**Description of the task**
Copy every line of the records below where the word "mayoría" occurs.

**Extracted information**

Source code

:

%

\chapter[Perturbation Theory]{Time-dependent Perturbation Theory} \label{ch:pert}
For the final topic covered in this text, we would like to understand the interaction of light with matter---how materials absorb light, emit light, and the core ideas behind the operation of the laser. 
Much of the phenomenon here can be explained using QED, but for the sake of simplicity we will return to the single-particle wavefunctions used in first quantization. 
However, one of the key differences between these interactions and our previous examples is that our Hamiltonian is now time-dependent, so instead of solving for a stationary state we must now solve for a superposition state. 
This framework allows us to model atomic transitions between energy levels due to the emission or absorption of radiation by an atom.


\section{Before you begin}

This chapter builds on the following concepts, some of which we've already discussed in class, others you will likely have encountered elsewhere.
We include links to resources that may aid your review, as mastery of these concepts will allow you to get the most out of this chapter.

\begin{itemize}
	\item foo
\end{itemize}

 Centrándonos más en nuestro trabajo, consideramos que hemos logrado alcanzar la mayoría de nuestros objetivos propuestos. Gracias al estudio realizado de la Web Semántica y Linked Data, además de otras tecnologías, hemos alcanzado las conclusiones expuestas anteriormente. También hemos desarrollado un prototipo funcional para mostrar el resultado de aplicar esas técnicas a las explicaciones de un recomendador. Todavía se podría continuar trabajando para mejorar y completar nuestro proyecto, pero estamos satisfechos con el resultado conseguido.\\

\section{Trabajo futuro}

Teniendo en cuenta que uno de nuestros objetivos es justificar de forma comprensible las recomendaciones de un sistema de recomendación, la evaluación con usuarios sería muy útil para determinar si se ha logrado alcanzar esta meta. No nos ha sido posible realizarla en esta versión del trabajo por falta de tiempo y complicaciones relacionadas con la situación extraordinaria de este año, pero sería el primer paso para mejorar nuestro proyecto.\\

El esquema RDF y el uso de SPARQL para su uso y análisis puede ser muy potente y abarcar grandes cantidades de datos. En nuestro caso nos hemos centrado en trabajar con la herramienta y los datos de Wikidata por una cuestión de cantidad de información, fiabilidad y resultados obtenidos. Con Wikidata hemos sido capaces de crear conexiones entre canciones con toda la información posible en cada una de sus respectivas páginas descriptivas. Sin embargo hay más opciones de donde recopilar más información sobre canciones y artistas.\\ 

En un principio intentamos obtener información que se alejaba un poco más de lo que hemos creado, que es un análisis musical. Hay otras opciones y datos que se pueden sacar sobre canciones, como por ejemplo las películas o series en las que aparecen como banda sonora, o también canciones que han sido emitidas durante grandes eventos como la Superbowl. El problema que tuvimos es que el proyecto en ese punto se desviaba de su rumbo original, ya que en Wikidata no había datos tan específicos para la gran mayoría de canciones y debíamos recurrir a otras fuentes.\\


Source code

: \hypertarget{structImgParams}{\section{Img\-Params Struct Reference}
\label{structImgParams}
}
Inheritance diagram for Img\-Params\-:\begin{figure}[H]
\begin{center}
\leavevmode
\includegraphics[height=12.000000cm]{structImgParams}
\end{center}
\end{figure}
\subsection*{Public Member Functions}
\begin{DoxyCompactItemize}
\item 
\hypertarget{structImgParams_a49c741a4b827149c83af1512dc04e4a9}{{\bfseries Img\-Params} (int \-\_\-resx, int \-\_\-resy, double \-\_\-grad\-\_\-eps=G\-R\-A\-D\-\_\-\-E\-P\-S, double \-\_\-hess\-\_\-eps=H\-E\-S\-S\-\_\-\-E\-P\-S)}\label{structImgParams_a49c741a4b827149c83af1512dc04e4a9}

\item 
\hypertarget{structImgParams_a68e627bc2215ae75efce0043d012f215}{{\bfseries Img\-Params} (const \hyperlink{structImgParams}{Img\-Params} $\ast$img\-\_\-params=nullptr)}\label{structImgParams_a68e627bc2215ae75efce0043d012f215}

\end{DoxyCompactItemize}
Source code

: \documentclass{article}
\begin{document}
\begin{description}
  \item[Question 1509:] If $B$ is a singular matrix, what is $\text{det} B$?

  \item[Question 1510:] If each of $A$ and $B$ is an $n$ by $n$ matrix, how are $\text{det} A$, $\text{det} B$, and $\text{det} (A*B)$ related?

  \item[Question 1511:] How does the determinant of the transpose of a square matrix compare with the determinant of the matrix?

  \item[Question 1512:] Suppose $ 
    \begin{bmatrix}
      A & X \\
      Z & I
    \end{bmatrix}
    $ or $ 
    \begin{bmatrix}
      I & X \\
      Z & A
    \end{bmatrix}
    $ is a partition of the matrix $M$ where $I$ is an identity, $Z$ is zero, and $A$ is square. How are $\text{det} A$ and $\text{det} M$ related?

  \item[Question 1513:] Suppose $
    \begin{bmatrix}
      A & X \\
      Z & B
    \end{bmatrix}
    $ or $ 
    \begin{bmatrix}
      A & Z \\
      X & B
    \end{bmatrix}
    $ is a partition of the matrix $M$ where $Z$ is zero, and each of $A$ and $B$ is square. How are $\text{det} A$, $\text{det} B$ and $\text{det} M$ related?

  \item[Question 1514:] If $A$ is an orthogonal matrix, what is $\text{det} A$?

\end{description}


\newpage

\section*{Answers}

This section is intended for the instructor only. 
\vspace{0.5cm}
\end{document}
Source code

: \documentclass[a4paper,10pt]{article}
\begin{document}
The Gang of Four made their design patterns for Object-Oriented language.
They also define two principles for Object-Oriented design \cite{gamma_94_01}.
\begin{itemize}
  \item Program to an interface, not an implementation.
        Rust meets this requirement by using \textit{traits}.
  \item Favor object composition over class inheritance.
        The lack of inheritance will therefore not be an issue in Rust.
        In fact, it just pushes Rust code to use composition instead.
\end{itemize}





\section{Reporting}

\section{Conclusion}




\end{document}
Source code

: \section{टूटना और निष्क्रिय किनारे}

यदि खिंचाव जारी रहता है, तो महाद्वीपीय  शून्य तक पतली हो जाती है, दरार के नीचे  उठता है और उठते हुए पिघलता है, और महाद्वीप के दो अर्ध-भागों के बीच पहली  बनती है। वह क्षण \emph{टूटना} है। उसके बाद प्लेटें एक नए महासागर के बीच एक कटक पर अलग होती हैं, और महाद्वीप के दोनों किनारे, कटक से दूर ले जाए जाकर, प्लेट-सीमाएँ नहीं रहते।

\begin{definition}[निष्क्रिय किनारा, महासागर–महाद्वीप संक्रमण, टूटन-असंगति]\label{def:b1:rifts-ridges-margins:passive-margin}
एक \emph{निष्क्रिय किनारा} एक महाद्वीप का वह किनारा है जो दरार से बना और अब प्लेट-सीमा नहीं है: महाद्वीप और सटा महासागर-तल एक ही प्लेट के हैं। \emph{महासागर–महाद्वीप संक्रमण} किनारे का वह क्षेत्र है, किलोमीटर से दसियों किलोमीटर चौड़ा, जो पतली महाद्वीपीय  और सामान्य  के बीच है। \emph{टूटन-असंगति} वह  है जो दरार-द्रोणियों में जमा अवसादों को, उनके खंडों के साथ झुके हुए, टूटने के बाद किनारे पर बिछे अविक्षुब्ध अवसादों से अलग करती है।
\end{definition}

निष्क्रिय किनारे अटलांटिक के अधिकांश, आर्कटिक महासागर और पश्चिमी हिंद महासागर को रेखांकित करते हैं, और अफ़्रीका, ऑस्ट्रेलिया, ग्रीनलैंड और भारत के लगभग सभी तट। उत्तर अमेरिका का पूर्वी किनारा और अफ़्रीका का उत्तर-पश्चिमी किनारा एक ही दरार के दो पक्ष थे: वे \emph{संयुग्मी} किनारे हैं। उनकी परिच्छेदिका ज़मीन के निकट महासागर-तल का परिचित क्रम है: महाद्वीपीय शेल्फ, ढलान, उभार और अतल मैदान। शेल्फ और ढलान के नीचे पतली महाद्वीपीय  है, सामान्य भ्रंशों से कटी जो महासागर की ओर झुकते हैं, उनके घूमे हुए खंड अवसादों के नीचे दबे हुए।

**Your solution**
 Centrándonos más en nuestro trabajo, consideramos que hemos logrado alcanzar la mayoría de nuestros objetivos propuestos. Gracias al estudio realizado de la Web Semántica y Linked Data, además de otras tecnologías, hemos alcanzado las conclusiones expuestas anteriormente. También hemos desarrollado un prototipo funcional para mostrar el resultado de aplicar esas técnicas a las explicaciones de un recomendador. Todavía se podría continuar trabajando para mejorar y completar nuestro proyecto, pero estamos satisfechos con el resultado conseguido.\\
En un principio intentamos obtener información que se alejaba un poco más de lo que hemos creado, que es un análisis musical. Hay otras opciones y datos que se pueden sacar sobre canciones, como por ejemplo las películas o series en las que aparecen como banda sonora, o también canciones que han sido emitidas durante grandes eventos como la Superbowl. El problema que tuvimos es que el proyecto en ese punto se desviaba de su rumbo original, ya que en Wikidata no había datos tan específicos para la gran mayoría de canciones y debíamos recurrir a otras fuentes.\\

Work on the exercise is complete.